MATERIAL FOR THIS EXERCISE:

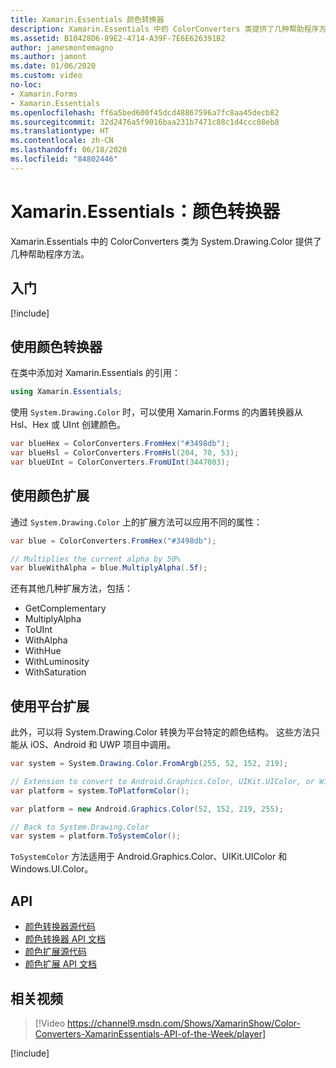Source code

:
 ```yaml
---
title: Xamarin.Essentials 颜色转换器
description: Xamarin.Essentials 中的 ColorConverters 类提供了几种帮助程序方法和扩展方法，以使用 System.Drawing.Color。
ms.assetid: B10428D6-89E2-4714-A39F-7E6E626391B2
author: jamesmontemagno
ms.author: jamont
ms.date: 01/06/2020
ms.custom: video
no-loc:
- Xamarin.Forms
- Xamarin.Essentials
ms.openlocfilehash: ff6a5bed600f45dcd48867596a7fc8aa45decb82
ms.sourcegitcommit: 32d2476a5f9016baa231b7471c88c1d4ccc08eb8
ms.translationtype: HT
ms.contentlocale: zh-CN
ms.lasthandoff: 06/18/2020
ms.locfileid: "84802446"
---
```

# <a name="xamarinessentials-color-converters"></a>Xamarin.Essentials：颜色转换器

Xamarin.Essentials 中的 ColorConverters 类为 System.Drawing.Color 提供了几种帮助程序方法。

## <a name="get-started"></a>入门

[!include[](~/essentials/includes/get-started.md)]

## <a name="using-color-converters"></a>使用颜色转换器

在类中添加对 Xamarin.Essentials 的引用：

```csharp
using Xamarin.Essentials;
```

使用 `System.Drawing.Color` 时，可以使用 Xamarin.Forms 的内置转换器从 Hsl、Hex 或 UInt 创建颜色。

```csharp
var blueHex = ColorConverters.FromHex("#3498db");
var blueHsl = ColorConverters.FromHsl(204, 70, 53);
var blueUInt = ColorConverters.FromUInt(3447003);
```

## <a name="using-color-extensions"></a>使用颜色扩展

通过 `System.Drawing.Color` 上的扩展方法可以应用不同的属性：

```csharp
var blue = ColorConverters.FromHex("#3498db");

// Multiplies the current alpha by 50%
var blueWithAlpha = blue.MultiplyAlpha(.5f);
```

还有其他几种扩展方法，包括：

- GetComplementary
- MultiplyAlpha
- ToUInt
- WithAlpha
- WithHue
- WithLuminosity
- WithSaturation

## <a name="using-platform-extensions"></a>使用平台扩展

此外，可以将 System.Drawing.Color 转换为平台特定的颜色结构。 这些方法只能从 iOS、Android 和 UWP 项目中调用。

```csharp
var system = System.Drawing.Color.FromArgb(255, 52, 152, 219);

// Extension to convert to Android.Graphics.Color, UIKit.UIColor, or Windows.UI.Color
var platform = system.ToPlatformColor();
```

```csharp
var platform = new Android.Graphics.Color(52, 152, 219, 255);

// Back to System.Drawing.Color
var system = platform.ToSystemColor();
```

`ToSystemColor` 方法适用于 Android.Graphics.Color、UIKit.UIColor 和 Windows.UI.Color。

## <a name="api"></a>API

- [颜色转换器源代码](https://github.com/xamarin/Essentials/tree/main/Xamarin.Essentials/Types/ColorConverters.shared.cs)
- [颜色转换器 API 文档](xref:Xamarin.Essentials.ColorConverters)
- [颜色扩展源代码](https://github.com/xamarin/Essentials/tree/main/Xamarin.Essentials/Types/ColorConverters.shared.cs)
- [颜色扩展 API 文档](xref:Xamarin.Essentials.ColorExtensions)

## <a name="related-video"></a>相关视频

> [!Video https://channel9.msdn.com/Shows/XamarinShow/Color-Converters-XamarinEssentials-API-of-the-Week/player]

[!include[](~/essentials/includes/xamarin-show-essentials.md)]
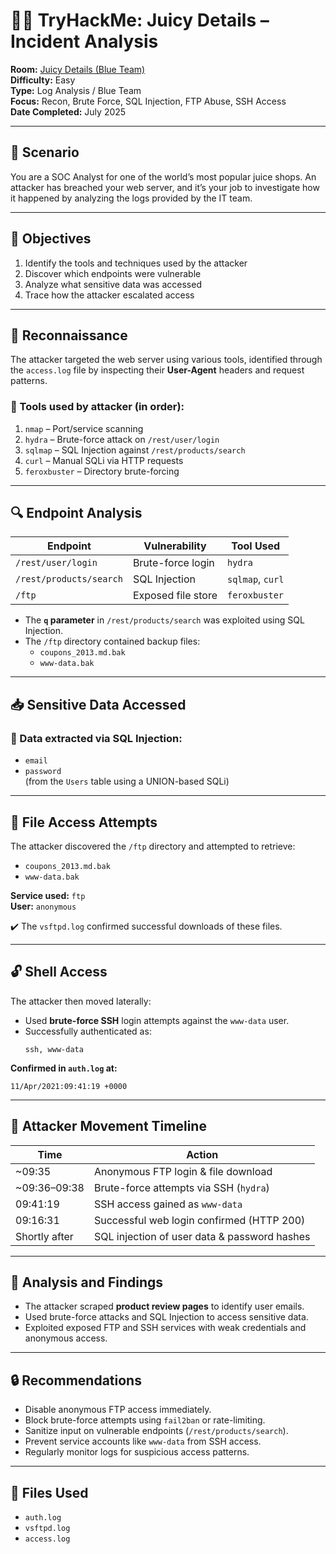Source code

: # 🕵️‍♂️ TryHackMe: Juicy Details – Incident Analysis

**Room:** [Juicy Details (Blue Team)](https://tryhackme.com/room/juicydetails)  
**Difficulty:** Easy  
**Type:** Log Analysis / Blue Team  
**Focus:** Recon, Brute Force, SQL Injection, FTP Abuse, SSH Access  
**Date Completed:** July 2025

---

## 📖 Scenario

You are a SOC Analyst for one of the world’s most popular juice shops. An attacker has breached your web server, and it’s your job to investigate how it happened by analyzing the logs provided by the IT team.

---

## 🎯 Objectives

1. Identify the tools and techniques used by the attacker
2. Discover which endpoints were vulnerable
3. Analyze what sensitive data was accessed
4. Trace how the attacker escalated access

---

## 🧪 Reconnaissance

The attacker targeted the web server using various tools, identified through the `access.log` file by inspecting their **User-Agent** headers and request patterns.

### 🧰 Tools used by attacker (in order):

1. `nmap` – Port/service scanning
2. `hydra` – Brute-force attack on `/rest/user/login`
3. `sqlmap` – SQL Injection against `/rest/products/search`
4. `curl` – Manual SQLi via HTTP requests
5. `feroxbuster` – Directory brute-forcing

---

## 🔍 Endpoint Analysis

| Endpoint                | Vulnerability      | Tool Used        |
| ----------------------- | ------------------ | ---------------- |
| `/rest/user/login`      | Brute-force login  | `hydra`          |
| `/rest/products/search` | SQL Injection      | `sqlmap`, `curl` |
| `/ftp`                  | Exposed file store | `feroxbuster`    |

- The **`q` parameter** in `/rest/products/search` was exploited using SQL Injection.
- The `/ftp` directory contained backup files:
  - `coupons_2013.md.bak`
  - `www-data.bak`

---

## 📥 Sensitive Data Accessed

### 🎯 Data extracted via SQL Injection:

- `email`
- `password`  
  (from the `Users` table using a UNION-based SQLi)

---

## 📁 File Access Attempts

The attacker discovered the `/ftp` directory and attempted to retrieve:

- `coupons_2013.md.bak`
- `www-data.bak`

**Service used:** `ftp`  
**User:** `anonymous`

✔️ The `vsftpd.log` confirmed successful downloads of these files.

---

## 🔓 Shell Access

The attacker then moved laterally:

- Used **brute-force SSH** login attempts against the `www-data` user.
- Successfully authenticated as:
  ```
  ssh, www-data
  ```

**Confirmed in `auth.log` at:**

```
11/Apr/2021:09:41:19 +0000
```

---

## 🧠 Attacker Movement Timeline

| Time          | Action                                       |
| ------------- | -------------------------------------------- |
| ~09:35        | Anonymous FTP login & file download          |
| ~09:36–09:38  | Brute-force attempts via SSH (`hydra`)       |
| 09:41:19      | SSH access gained as `www-data`              |
| 09:16:31      | Successful web login confirmed (HTTP 200)    |
| Shortly after | SQL injection of user data & password hashes |

---

## 🧠 Analysis and Findings

- The attacker scraped **product review pages** to identify user emails.
- Used brute-force attacks and SQL Injection to access sensitive data.
- Exploited exposed FTP and SSH services with weak credentials and anonymous access.

---

## 🔒 Recommendations

- Disable anonymous FTP access immediately.
- Block brute-force attempts using `fail2ban` or rate-limiting.
- Sanitize input on vulnerable endpoints (`/rest/products/search`).
- Prevent service accounts like `www-data` from SSH access.
- Regularly monitor logs for suspicious access patterns.

---

## 📁 Files Used

- `auth.log`
- `vsftpd.log`
- `access.log`
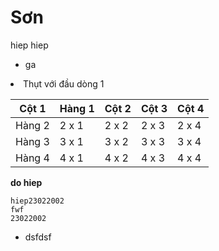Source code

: # Sơn
hiep
hiep
- ga
<li>Thụt với đầu dòng 1</li>

| Cột 1| Hàng 1 | Cột 2 | Cột 3| Cột 4 |
|---|---|---|---|---|
| Hàng 2 | 2 x 1 | 2 x 2 | 2 x 3 | 2 x 4 |
| Hàng 3 | 3 x 1 | 3 x 2 | 3 x 3 | 3 x 4 |
| Hàng 4 | 4 x 1 | 4 x 2 | 4 x 3 | 4 x 4 |

**do hiep**
```
hiep23022002
fwf
23022002
```
<ul>
          <li>dsfdsf</li>
</ul>  
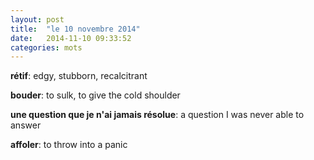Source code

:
 ```yaml
---
layout: post
title:  "le 10 novembre 2014"
date:   2014-11-10 09:33:52
categories: mots
---
```


**rétif**: edgy, stubborn, recalcitrant

**bouder**: to sulk, to give the cold shoulder

**une question que je n'ai jamais résolue**: a question I was never able to answer

**affoler**: to throw into a panic
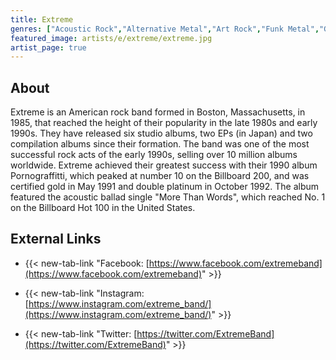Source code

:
 ```yaml
---
title: Extreme
genres: ["Acoustic Rock","Alternative Metal","Art Rock","Funk Metal","Glam Metal","Grunge","Hard Rock","Heavy Metal","Progressive Rock","Rock","Symphonic Rock"]
featured_image: artists/e/extreme/extreme.jpg
artist_page: true
---
```

## About

Extreme is an American rock band formed in Boston, Massachusetts, in 1985, that reached the height of their popularity in the late 1980s and early 1990s. They have released six studio albums, two EPs (in Japan) and two compilation albums since their formation. The band was one of the most successful rock acts of the early 1990s, selling over 10 million albums worldwide.
Extreme achieved their greatest success with their 1990 album Pornograffitti, which peaked at number 10 on the Billboard 200, and was certified gold in May 1991 and double platinum in October 1992. The album featured the acoustic ballad single "More Than Words", which reached No. 1 on the Billboard Hot 100 in the United States.



## External Links

- {{< new-tab-link "Facebook: [https://www.facebook.com/extremeband](https://www.facebook.com/extremeband)" >}}

- {{< new-tab-link "Instagram: [https://www.instagram.com/extreme_band/](https://www.instagram.com/extreme_band/)" >}}

- {{< new-tab-link "Twitter: [https://twitter.com/ExtremeBand](https://twitter.com/ExtremeBand)" >}}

TASK PROMPT: Here the job is to set down exactly the lines of the material above that fall between the one with "Completed:** July 2025" and the one with "directory contained backup", inclusive, and nothing beyond them.

YOUR SOLUTION:
**Date Completed:** July 2025

---

## 📖 Scenario

You are a SOC Analyst for one of the world’s most popular juice shops. An attacker has breached your web server, and it’s your job to investigate how it happened by analyzing the logs provided by the IT team.

---

## 🎯 Objectives

1. Identify the tools and techniques used by the attacker
2. Discover which endpoints were vulnerable
3. Analyze what sensitive data was accessed
4. Trace how the attacker escalated access

---

## 🧪 Reconnaissance

The attacker targeted the web server using various tools, identified through the `access.log` file by inspecting their **User-Agent** headers and request patterns.

### 🧰 Tools used by attacker (in order):

1. `nmap` – Port/service scanning
2. `hydra` – Brute-force attack on `/rest/user/login`
3. `sqlmap` – SQL Injection against `/rest/products/search`
4. `curl` – Manual SQLi via HTTP requests
5. `feroxbuster` – Directory brute-forcing

---

## 🔍 Endpoint Analysis

| Endpoint                | Vulnerability      | Tool Used        |
| ----------------------- | ------------------ | ---------------- |
| `/rest/user/login`      | Brute-force login  | `hydra`          |
| `/rest/products/search` | SQL Injection      | `sqlmap`, `curl` |
| `/ftp`                  | Exposed file store | `feroxbuster`    |

- The **`q` parameter** in `/rest/products/search` was exploited using SQL Injection.
- The `/ftp` directory contained backup files:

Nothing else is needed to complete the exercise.